Bea misses her mother.

There are so many questions she never thought to ask her. Everything that’s happening to her now was supposed to happen to her years from now, and in that vision of the future her mother was alive, the wisdom of two children behind her to assure Bea that, yes, this is how it’s supposed to feel. This is all how it’s supposed to feel.

There’s nothing Bea has been through that compares to being pregnant. Time marches forward and she measures it in symptoms of life. The exhaustion that comes with the making of it. She sleeps and sleeps just to have enough energy to open her eyes in the morning. She crawls from her bed and moves through the day, awake, by sheer force of will alone. And then there’s the morning sickness that doesn’t just occur in the morning, and doesn’t always end in the relief of vomiting, but follows her throughout the day, keeping her on the brink of tears because she can’t remember what it feels like to feel well.

There’s a grief she didn’t expect and doesn’t know how to put to words. She never got a chance to say good-bye to herself. She stares at her body, naked in the mirror, and she’s sorry she never made note of it before it belonged to anyone else. She can feel all the ways this child has claimed her even if not all of it is visible yet. She knows it’s there and that’s enough. She wants to go back in time and really see herself before its conception. The flatness of her stomach, the soft curve of her breasts, all of her only, gloriously, her own. Her breasts hurt all the time and she finds herself obsessing over their future function.

She heard a heartbeat. Lev was there, his hand wrapped around hers. She thought that was the part that would make it real, but staring at the ultrasound screen, watching the soundwaves jump as the hectic rhythm filled the room—it sounded strange, like a message from some far-off planet, distorted by the space it had traveled through to reach her.

Lev comes in when she’s studying herself in the mirror. As soon as she sees his reflection join hers, she moves to cover herself up.

Don’t, he says, and she stands still as he walks to her and they witness her body and the miracle forming within it, together. She breathes slowly in and out, willing her heart to be calm. He reaches forward, putting his hands on her shoulders, then traces his fingertips over her collarbone. She shivers. He leans forward, bringing his mouth to her neck and he kisses her neck, whispers against her neck: You’re beautiful.

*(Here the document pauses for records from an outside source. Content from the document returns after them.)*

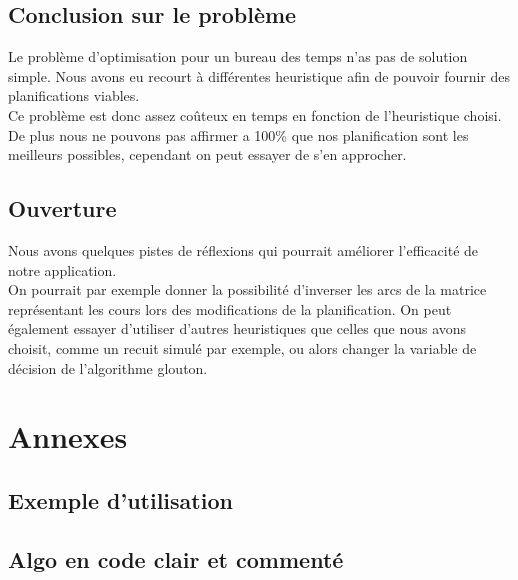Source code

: \documentclass[a4paper,11pt]{article}
\begin{document}
	\subsection{Conclusion sur le problème}
	Le problème d'optimisation pour un bureau des temps n'as pas de solution simple. Nous avons eu recourt à différentes heuristique afin de pouvoir fournir des planifications viables.\\
	Ce problème est donc assez coûteux en temps en fonction de l'heuristique choisi. De plus nous ne pouvons pas affirmer a 100\% que nos planification sont les meilleurs possibles, cependant on peut essayer de s'en approcher.
	\subsection{Ouverture}
	Nous avons quelques pistes de réflexions qui pourrait améliorer l'efficacité de notre application.\\
	On pourrait par exemple donner la possibilité d'inverser les arcs de la matrice représentant les cours lors des modifications de la planification.
	On peut également essayer d'utiliser d'autres heuristiques que celles que nous avons choisit, comme un recuit simulé par exemple, ou alors changer la variable de décision de l'algorithme glouton.
\section{Annexes}
	\subsection{Exemple d'utilisation}
	\subsection{Algo en code clair et commenté}
\end{document}
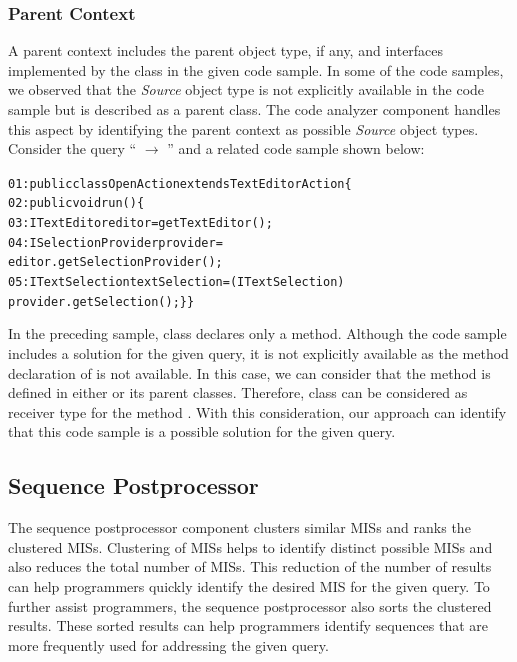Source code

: \subsubsection{Parent Context}
\label{sec:parentcontext}
A parent context includes the parent object type, if any, and
interfaces implemented by the class in the given code sample. In some of the code
samples, we observed that the \emph{Source} object type is not
explicitly available in the code sample but is described as a
parent class. The code analyzer component handles this aspect by identifying the
parent context as possible \emph{Source} object types. Consider the
query `` $\rightarrow$
'' and a related code sample shown below:\vspace*{-2ex}

\begin{CodeOut}
\begin{alltt}
01:public class OpenAction extends TextEditorAction \{
02:\hspace*{0.1in}public void run() \{
03:\hspace*{0.3in}ITextEditor editor = getTextEditor();
04:\hspace*{0.3in}ISelectionProvider provider =
   \hspace*{0.6in}editor.getSelectionProvider();
05:\hspace*{0.3in}ITextSelection textSelection = (ITextSelection)
   \hspace*{0.6in}provider.getSelection(); \hspace*{0.1in}\}\hspace*{0.1in}\}
\end{alltt}
\end{CodeOut}

In the preceding sample, class  declares only a
 method. Although the code sample includes a solution
for the given query, it is not explicitly available as the method
declaration of  is not available. In this
case, we can consider that the method  is
defined in either  or its parent classes.
Therefore, class  can be considered as
receiver type for the method . With this consideration, our approach can
identify that this code sample is a possible solution for the given
query.
\subsection{Sequence Postprocessor}
\label{sec:miner} The sequence postprocessor component clusters similar MISs
and ranks the clustered MISs. Clustering of MISs helps to identify
distinct possible MISs and also reduces the total number of MISs.
This reduction of the number of results can help programmers quickly
identify the desired MIS for the given query. To further assist
programmers, the sequence postprocessor also sorts the clustered results.
These sorted results can help programmers identify sequences that
are more frequently used for addressing the given query.

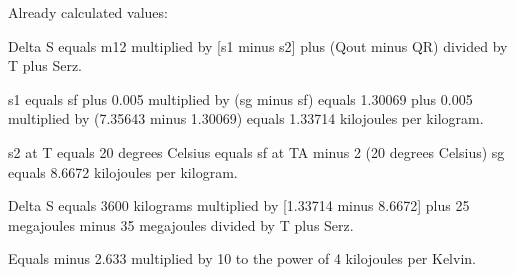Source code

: Already calculated values:  

Delta S equals m12 multiplied by [s1 minus s2] plus (Qout minus QR) divided by T plus Serz.  

s1 equals sf plus 0.005 multiplied by (sg minus sf) equals 1.30069 plus 0.005 multiplied by (7.35643 minus 1.30069) equals 1.33714 kilojoules per kilogram.  

s2 at T equals 20 degrees Celsius equals sf at TA minus 2 (20 degrees Celsius) sg equals 8.6672 kilojoules per kilogram.  

Delta S equals 3600 kilograms multiplied by [1.33714 minus 8.6672] plus 25 megajoules minus 35 megajoules divided by T plus Serz.  

Equals minus 2.633 multiplied by 10 to the power of 4 kilojoules per Kelvin.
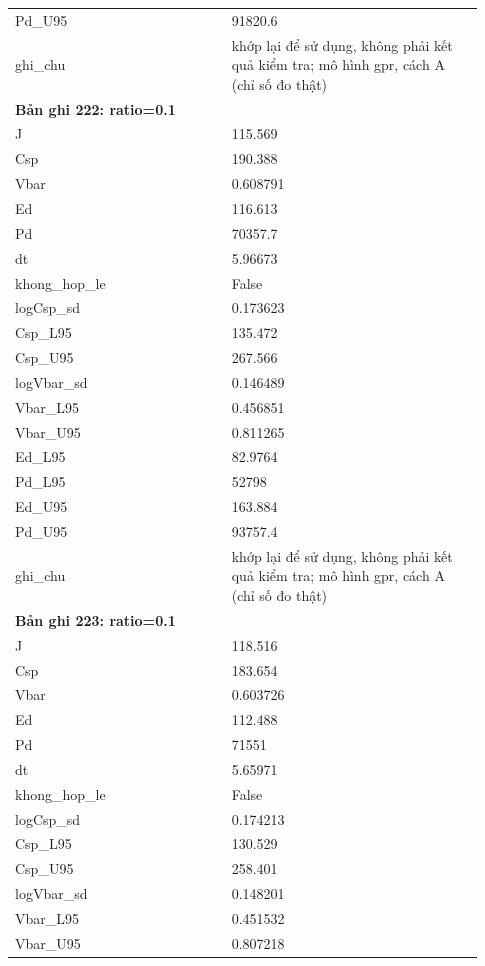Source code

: \begin{longtable}{p{0.43\linewidth}p{0.50\linewidth}}
Pd\_\allowbreak U95 & 91820.6 \\
ghi\_\allowbreak chu & khớp lại để sử dụng, không phải kết quả kiểm tra; mô hình gpr, cách A (chỉ số đo thật) \\
\midrule
\multicolumn{2}{p{0.95\linewidth}}{\textbf{Bản ghi 222: ratio=0.1}} \\
J & 115.569 \\
Csp & 190.388 \\
Vbar & 0.608791 \\
Ed & 116.613 \\
Pd & 70357.7 \\
dt & 5.96673 \\
khong\_\allowbreak hop\_\allowbreak le & False \\
logCsp\_\allowbreak sd & 0.173623 \\
Csp\_\allowbreak L95 & 135.472 \\
Csp\_\allowbreak U95 & 267.566 \\
logVbar\_\allowbreak sd & 0.146489 \\
Vbar\_\allowbreak L95 & 0.456851 \\
Vbar\_\allowbreak U95 & 0.811265 \\
Ed\_\allowbreak L95 & 82.9764 \\
Pd\_\allowbreak L95 & 52798 \\
Ed\_\allowbreak U95 & 163.884 \\
Pd\_\allowbreak U95 & 93757.4 \\
ghi\_\allowbreak chu & khớp lại để sử dụng, không phải kết quả kiểm tra; mô hình gpr, cách A (chỉ số đo thật) \\
\midrule
\multicolumn{2}{p{0.95\linewidth}}{\textbf{Bản ghi 223: ratio=0.1}} \\
J & 118.516 \\
Csp & 183.654 \\
Vbar & 0.603726 \\
Ed & 112.488 \\
Pd & 71551 \\
dt & 5.65971 \\
khong\_\allowbreak hop\_\allowbreak le & False \\
logCsp\_\allowbreak sd & 0.174213 \\
Csp\_\allowbreak L95 & 130.529 \\
Csp\_\allowbreak U95 & 258.401 \\
logVbar\_\allowbreak sd & 0.148201 \\
Vbar\_\allowbreak L95 & 0.451532 \\
Vbar\_\allowbreak U95 & 0.807218 \\

\end{longtable}
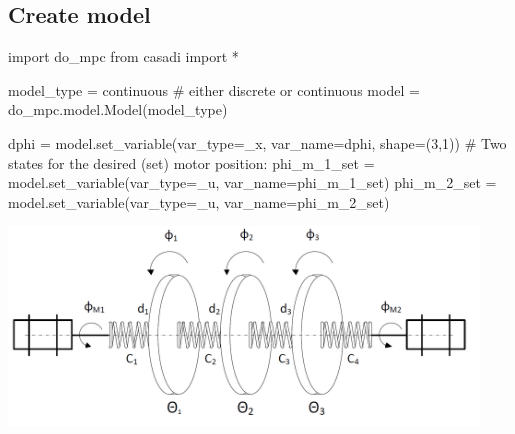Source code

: \documentclass[
  letterpaper,
  DIV=11,
  numbers=noendperiod,
  oneside]{scrartcl}
\newenvironment{Shaded}{\begin{snugshade}}{\end{snugshade}}
\newcommand{\CommentTok}[1]{\textcolor[rgb]{0.37,0.37,0.37}{#1}}
\newcommand{\DecValTok}[1]{\textcolor[rgb]{0.68,0.00,0.00}{#1}}
\newcommand{\ImportTok}[1]{\textcolor[rgb]{0.00,0.46,0.62}{#1}}
\newcommand{\NormalTok}[1]{\textcolor[rgb]{0.00,0.23,0.31}{#1}}
\newcommand{\OperatorTok}[1]{\textcolor[rgb]{0.37,0.37,0.37}{#1}}
\newcommand{\StringTok}[1]{\textcolor[rgb]{0.13,0.47,0.30}{#1}}
\begin{document}
\subsection{Create model}\label{create-model}

\begin{Shaded}
\begin{Highlighting}[numbers=left,,]
\ImportTok{import}\NormalTok{ do\_mpc}
\ImportTok{from}\NormalTok{ casadi }\ImportTok{import} \OperatorTok{*}

\NormalTok{model\_type }\OperatorTok{=} \StringTok{\textquotesingle{}continuous\textquotesingle{}} \CommentTok{\# either \textquotesingle{}discrete\textquotesingle{} or \textquotesingle{}continuous\textquotesingle{}}
\NormalTok{model }\OperatorTok{=}\NormalTok{ do\_mpc.model.Model(model\_type)}

\NormalTok{dphi }\OperatorTok{=}\NormalTok{ model.set\_variable(var\_type}\OperatorTok{=}\StringTok{\textquotesingle{}\_x\textquotesingle{}}\NormalTok{, var\_name}\OperatorTok{=}\StringTok{\textquotesingle{}dphi\textquotesingle{}}\NormalTok{, shape}\OperatorTok{=}\NormalTok{(}\DecValTok{3}\NormalTok{,}\DecValTok{1}\NormalTok{))}
\CommentTok{\# Two states for the desired (set) motor position:}
\NormalTok{phi\_m\_1\_set }\OperatorTok{=}\NormalTok{ model.set\_variable(var\_type}\OperatorTok{=}\StringTok{\textquotesingle{}\_u\textquotesingle{}}\NormalTok{, var\_name}\OperatorTok{=}\StringTok{\textquotesingle{}phi\_m\_1\_set\textquotesingle{}}\NormalTok{)}
\NormalTok{phi\_m\_2\_set }\OperatorTok{=}\NormalTok{ model.set\_variable(var\_type}\OperatorTok{=}\StringTok{\textquotesingle{}\_u\textquotesingle{}}\NormalTok{, var\_name}\OperatorTok{=}\StringTok{\textquotesingle{}phi\_m\_2\_set\textquotesingle{}}\NormalTok{)}
\end{Highlighting}
\end{Shaded}

\begin{center}
\includegraphics[width=\textwidth,height=2.08333in]{figs/triple_mass_spring.png}
\end{center}
\end{document}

He rounds her, lowering himself slowly to his knees and rests his head against her stomach and she brings her hands to his head, running her fingers through those curls that she loves so much, feeling a guilty knot in her throat.

Thank you, Lev whispers, for what you have so fearfully and wonderfully made with me.

 

* * *

 

Casey takes care of the details of Bea’s pregnancy with such efficiency, Bea wonders if, in another life, she’s been through this before. She schedules and drives Bea to all of her appointments—Lev only has time for the milestones, but Bea thinks she prefers it that way—sits in the office with her, offers her hand when Bea needs something to hold. At some of her checkups, the doctors think the two of them are a couple. Bea doesn’t bother to correct them.

She runs into Foster at Chapman once. He’s leaving the Reflection Room at the same time she turns the corner, both stopping short at the sight of the other. He’d asked her, as soon as word was out, if the baby was his.